Secondly, as Gladstone once observed, justice delayed can be justice denied. The noble Lord, Lord Ahmad, confirmed in a reply to me last week that Mladić was arrested 16 years after he was charged and convicted only in November 2017—two decades after his genocidal atrocities had taken place. If a perpetrator is never charged with genocide, he will not be convicted of genocide, so the UK Government will not gain the final judgment necessary to make a genocidal determination. I have never argued that the UK Government should undertake the role of being a court to make the final determination. But they can make a qualified determination, subject to evidence and final judgment. It is the interim determination of genocide that can trigger further steps, as in case of the atrocities in the former Yugoslavia, Rwanda and elsewhere. This is precisely the approach taken by the Dutch Government, now temporary members of the Security Council, and it is in the provisions of my Private Member’s Bill before your Lordships’ House.
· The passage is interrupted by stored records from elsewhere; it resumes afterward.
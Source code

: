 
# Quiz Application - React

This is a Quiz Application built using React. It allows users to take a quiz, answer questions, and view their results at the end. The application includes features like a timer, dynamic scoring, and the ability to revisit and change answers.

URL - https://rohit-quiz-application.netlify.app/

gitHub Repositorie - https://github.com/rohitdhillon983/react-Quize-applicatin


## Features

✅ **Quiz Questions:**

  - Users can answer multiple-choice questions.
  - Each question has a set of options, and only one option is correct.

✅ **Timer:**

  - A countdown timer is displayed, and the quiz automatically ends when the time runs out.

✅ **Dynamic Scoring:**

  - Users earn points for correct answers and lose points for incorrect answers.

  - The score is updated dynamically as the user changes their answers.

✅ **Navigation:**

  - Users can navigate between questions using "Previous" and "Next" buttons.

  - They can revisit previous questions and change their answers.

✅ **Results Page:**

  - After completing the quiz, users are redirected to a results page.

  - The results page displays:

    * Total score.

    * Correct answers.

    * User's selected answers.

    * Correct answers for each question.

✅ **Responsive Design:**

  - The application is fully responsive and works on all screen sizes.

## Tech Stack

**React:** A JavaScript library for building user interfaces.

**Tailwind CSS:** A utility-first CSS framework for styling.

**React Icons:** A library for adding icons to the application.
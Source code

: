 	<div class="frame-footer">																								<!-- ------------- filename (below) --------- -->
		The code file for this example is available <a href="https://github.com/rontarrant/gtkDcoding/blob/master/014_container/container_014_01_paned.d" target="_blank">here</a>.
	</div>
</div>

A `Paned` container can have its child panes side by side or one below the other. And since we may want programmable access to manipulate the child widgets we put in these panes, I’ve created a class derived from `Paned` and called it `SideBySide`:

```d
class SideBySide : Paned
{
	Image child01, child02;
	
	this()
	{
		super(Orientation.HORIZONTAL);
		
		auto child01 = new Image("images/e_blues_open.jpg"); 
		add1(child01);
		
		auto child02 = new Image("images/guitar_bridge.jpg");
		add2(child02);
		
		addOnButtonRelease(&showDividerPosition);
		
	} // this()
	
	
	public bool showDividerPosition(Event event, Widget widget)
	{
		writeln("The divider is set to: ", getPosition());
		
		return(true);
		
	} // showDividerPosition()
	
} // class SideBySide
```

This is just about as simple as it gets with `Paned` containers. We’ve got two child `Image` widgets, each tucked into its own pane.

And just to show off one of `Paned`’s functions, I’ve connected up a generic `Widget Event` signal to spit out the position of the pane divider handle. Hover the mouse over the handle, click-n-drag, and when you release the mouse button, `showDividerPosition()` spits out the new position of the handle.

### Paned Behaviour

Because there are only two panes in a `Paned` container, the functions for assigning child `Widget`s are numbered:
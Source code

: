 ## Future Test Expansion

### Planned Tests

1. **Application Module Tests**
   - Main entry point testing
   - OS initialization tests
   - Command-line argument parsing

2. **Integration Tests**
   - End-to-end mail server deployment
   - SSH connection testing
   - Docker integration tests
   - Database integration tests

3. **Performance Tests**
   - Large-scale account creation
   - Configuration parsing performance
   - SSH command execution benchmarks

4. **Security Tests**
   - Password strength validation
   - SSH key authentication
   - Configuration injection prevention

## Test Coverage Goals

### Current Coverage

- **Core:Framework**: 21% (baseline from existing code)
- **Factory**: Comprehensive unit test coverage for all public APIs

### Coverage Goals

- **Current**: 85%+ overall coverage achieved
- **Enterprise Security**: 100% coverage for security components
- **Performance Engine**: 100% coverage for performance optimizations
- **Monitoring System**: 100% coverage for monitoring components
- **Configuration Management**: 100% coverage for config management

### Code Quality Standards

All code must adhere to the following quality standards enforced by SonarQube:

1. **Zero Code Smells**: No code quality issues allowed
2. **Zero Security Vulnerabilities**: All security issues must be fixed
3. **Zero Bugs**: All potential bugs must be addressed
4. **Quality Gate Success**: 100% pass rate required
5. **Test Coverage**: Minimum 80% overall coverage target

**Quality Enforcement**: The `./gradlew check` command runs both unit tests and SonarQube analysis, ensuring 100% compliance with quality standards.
Under the genocide convention, the Government have a duty in law to act, and act they must. Syria desperately needs an end to violations against the civilian population, including summary executions, hostage-taking, arbitrary arrests, enforced disappearances, torture and sexual violence. It needs the release of children, women, the elderly and the disabled from detention centres. It needs an end to siege tactics, to ensure that there is immediate and timely access to, and provision of, humanitarian assistance. One day it will need both the right to return and protection. If ever future genocides and crimes against humanity are contemplated, the world needs to see that perpetrators of such crimes will be held to account and that any final settlement will not include amnesties for gross violations of human rights, genocide, war crimes and crimes against humanity. All those who have suffered in Syria’s bloodletting deserve nothing less.

National Debt

Lord Alton of Liverpool Excerpts
Wednesday 14th March 2018

(6 years, 2 months ago)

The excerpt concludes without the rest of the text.